• Action item
The records below hold a stretch from the line with "In this article, you'll" through the line with "[!INCLUDE [preview-note](../includes/preview-note.md)]"; return exactly those lines, ends included, and nothing more.

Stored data
* * * *

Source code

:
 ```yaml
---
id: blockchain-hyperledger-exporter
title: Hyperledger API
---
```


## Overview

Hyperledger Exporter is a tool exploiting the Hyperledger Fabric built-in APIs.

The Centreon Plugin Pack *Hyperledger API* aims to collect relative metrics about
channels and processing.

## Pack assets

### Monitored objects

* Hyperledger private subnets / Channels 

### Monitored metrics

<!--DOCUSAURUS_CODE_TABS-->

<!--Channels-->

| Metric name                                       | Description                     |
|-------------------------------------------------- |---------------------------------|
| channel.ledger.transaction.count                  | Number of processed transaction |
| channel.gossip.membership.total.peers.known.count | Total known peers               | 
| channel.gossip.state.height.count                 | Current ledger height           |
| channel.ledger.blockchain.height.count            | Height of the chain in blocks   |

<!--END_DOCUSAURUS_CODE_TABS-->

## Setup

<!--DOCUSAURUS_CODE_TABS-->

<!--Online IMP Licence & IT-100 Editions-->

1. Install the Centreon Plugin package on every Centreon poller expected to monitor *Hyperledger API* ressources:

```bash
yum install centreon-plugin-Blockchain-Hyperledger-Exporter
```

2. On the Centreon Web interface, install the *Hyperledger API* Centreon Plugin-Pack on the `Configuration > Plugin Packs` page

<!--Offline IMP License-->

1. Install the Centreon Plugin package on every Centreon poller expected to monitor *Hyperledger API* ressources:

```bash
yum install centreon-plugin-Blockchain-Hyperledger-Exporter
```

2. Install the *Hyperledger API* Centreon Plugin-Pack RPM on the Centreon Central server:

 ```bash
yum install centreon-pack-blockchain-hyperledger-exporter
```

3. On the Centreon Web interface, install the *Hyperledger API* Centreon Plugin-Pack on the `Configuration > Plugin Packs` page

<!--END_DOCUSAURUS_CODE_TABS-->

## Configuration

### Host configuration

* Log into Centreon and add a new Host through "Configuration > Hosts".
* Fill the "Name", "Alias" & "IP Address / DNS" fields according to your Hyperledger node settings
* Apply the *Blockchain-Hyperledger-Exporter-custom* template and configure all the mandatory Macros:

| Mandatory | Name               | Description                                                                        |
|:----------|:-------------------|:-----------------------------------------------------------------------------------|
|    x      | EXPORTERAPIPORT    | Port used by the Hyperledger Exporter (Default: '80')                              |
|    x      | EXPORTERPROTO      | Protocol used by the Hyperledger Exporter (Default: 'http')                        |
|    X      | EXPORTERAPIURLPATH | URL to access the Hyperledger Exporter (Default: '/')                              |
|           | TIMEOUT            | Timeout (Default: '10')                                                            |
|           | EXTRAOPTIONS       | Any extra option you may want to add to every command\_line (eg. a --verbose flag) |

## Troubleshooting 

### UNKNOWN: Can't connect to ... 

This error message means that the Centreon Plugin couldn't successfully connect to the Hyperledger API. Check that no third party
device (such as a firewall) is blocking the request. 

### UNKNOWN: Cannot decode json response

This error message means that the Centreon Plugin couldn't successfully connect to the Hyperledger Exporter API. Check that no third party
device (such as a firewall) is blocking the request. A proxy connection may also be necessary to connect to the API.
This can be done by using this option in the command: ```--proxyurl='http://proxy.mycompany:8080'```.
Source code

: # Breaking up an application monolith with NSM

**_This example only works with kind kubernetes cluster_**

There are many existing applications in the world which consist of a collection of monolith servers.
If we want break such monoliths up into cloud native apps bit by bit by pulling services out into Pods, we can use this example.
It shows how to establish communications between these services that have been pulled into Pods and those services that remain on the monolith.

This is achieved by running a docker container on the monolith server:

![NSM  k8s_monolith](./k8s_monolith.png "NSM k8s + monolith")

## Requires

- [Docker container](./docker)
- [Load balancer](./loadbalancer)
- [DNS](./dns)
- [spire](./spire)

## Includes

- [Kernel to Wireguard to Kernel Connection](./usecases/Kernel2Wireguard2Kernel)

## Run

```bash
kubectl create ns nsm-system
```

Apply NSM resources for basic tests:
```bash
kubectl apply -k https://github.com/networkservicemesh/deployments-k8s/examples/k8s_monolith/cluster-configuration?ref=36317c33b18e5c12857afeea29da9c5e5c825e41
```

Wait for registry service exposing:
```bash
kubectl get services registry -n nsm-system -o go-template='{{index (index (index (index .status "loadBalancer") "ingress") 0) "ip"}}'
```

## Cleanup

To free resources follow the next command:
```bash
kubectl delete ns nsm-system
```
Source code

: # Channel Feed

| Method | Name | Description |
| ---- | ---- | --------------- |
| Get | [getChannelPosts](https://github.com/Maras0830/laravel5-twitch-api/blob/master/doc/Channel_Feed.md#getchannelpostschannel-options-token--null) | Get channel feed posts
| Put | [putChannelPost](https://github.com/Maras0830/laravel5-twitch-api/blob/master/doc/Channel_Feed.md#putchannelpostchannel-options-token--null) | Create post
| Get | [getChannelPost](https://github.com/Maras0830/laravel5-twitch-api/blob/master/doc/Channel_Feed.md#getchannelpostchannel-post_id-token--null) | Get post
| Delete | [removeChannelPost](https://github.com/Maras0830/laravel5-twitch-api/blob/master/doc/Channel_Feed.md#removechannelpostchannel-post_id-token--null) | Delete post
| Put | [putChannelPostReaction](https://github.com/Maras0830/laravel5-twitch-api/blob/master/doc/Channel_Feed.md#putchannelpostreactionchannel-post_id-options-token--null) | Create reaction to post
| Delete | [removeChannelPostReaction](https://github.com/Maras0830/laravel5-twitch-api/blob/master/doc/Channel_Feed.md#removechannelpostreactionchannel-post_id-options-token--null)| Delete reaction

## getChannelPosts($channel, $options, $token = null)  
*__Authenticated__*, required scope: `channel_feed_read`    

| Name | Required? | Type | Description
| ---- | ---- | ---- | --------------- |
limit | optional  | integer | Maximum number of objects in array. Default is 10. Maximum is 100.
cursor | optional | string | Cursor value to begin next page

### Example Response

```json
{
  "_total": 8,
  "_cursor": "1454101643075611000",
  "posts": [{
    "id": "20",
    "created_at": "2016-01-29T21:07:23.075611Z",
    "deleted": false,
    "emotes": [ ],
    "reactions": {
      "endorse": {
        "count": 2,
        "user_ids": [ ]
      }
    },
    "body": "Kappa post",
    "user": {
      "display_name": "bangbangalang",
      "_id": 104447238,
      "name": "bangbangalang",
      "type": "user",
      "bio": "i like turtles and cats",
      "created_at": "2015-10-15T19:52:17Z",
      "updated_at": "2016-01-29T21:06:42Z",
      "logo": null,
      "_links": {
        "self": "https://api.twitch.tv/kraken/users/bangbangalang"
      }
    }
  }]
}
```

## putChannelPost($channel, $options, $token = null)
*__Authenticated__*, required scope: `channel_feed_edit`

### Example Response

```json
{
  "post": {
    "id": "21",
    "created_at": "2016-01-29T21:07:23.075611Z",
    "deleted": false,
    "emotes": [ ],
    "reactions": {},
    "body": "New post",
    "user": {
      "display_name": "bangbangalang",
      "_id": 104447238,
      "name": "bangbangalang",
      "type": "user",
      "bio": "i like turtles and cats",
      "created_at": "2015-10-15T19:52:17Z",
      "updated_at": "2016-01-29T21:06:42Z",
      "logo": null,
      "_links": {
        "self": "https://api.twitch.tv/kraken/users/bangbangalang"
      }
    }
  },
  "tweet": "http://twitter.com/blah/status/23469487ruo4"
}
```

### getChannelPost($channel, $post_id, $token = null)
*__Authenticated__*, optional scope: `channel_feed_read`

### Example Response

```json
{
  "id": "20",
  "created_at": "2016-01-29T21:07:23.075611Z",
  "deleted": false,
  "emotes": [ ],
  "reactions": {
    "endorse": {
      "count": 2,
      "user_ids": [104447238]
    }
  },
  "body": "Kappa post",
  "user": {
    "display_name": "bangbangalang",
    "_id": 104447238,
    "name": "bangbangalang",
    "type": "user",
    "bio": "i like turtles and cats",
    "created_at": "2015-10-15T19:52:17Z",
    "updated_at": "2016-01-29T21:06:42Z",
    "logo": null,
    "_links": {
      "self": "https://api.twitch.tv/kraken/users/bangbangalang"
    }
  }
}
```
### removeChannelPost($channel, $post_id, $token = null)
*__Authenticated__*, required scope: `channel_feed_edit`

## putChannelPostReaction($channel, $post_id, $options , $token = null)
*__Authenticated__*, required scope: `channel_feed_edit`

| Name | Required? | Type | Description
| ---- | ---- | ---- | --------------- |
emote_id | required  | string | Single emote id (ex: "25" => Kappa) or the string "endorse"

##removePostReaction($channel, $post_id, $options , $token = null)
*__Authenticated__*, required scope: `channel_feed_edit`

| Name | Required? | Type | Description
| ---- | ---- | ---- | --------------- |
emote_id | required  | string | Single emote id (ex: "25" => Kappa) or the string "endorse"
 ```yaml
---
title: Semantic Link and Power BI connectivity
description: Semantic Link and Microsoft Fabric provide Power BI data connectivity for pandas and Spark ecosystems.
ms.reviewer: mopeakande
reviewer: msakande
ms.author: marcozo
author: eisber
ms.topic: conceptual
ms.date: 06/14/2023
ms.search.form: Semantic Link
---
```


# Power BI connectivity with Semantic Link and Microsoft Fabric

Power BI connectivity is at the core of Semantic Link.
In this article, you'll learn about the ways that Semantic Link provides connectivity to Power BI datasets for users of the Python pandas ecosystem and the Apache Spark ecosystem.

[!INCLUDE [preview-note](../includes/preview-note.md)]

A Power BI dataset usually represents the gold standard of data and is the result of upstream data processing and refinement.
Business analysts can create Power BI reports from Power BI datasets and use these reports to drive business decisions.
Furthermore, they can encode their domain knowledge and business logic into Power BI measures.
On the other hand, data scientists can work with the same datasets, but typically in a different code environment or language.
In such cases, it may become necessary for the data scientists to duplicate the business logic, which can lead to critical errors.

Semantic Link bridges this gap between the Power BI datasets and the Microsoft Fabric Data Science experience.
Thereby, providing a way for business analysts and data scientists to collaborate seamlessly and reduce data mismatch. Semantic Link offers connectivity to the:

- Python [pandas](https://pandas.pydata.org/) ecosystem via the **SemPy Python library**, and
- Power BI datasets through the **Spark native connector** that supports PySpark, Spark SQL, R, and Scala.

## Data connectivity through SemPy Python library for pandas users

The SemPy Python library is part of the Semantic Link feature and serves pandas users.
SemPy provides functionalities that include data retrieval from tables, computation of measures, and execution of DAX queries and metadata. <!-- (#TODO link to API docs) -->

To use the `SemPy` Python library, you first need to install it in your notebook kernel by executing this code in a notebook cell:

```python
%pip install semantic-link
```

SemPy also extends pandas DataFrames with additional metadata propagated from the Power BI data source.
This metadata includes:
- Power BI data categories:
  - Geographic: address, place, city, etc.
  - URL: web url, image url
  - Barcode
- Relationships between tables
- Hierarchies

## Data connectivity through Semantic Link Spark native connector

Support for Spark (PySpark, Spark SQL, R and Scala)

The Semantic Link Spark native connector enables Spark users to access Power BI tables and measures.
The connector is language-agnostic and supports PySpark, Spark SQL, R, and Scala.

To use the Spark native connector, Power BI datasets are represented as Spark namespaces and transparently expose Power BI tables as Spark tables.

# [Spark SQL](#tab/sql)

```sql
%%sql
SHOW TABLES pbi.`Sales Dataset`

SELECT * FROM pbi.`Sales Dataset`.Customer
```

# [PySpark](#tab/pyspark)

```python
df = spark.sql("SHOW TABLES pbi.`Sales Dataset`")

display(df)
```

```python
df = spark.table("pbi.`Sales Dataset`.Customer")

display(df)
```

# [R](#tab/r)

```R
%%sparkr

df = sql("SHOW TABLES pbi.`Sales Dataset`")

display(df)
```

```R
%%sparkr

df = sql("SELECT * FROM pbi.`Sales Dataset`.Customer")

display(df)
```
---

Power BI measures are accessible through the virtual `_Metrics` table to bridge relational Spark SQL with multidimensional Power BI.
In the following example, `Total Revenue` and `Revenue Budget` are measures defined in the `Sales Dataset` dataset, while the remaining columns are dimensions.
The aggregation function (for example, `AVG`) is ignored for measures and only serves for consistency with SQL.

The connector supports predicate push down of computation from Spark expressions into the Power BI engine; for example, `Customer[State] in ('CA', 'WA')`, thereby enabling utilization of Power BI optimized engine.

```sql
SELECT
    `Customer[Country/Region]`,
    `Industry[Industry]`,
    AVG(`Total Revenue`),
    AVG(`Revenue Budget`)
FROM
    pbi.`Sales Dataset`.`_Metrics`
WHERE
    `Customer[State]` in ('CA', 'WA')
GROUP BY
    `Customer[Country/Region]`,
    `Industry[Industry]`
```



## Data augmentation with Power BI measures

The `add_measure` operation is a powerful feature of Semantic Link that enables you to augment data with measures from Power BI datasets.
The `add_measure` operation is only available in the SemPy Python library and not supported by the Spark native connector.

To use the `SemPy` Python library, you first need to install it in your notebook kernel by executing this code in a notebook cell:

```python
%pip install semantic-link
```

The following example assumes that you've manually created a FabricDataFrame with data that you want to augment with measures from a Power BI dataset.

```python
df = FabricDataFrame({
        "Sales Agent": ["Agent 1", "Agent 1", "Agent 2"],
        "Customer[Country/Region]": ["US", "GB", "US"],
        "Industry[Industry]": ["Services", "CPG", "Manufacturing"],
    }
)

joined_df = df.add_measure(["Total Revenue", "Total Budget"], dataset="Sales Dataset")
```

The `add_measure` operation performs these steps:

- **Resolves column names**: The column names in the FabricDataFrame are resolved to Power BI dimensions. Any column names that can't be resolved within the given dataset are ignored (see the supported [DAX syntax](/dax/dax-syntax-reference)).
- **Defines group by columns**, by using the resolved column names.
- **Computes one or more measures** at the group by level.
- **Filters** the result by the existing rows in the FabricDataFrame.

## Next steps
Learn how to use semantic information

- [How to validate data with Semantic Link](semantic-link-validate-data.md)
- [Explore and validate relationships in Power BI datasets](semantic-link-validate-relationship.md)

* * * *

• Completed task
In this article, you'll learn about the ways that Semantic Link provides connectivity to Power BI datasets for users of the Python pandas ecosystem and the Apache Spark ecosystem.

[!INCLUDE [preview-note](../includes/preview-note.md)]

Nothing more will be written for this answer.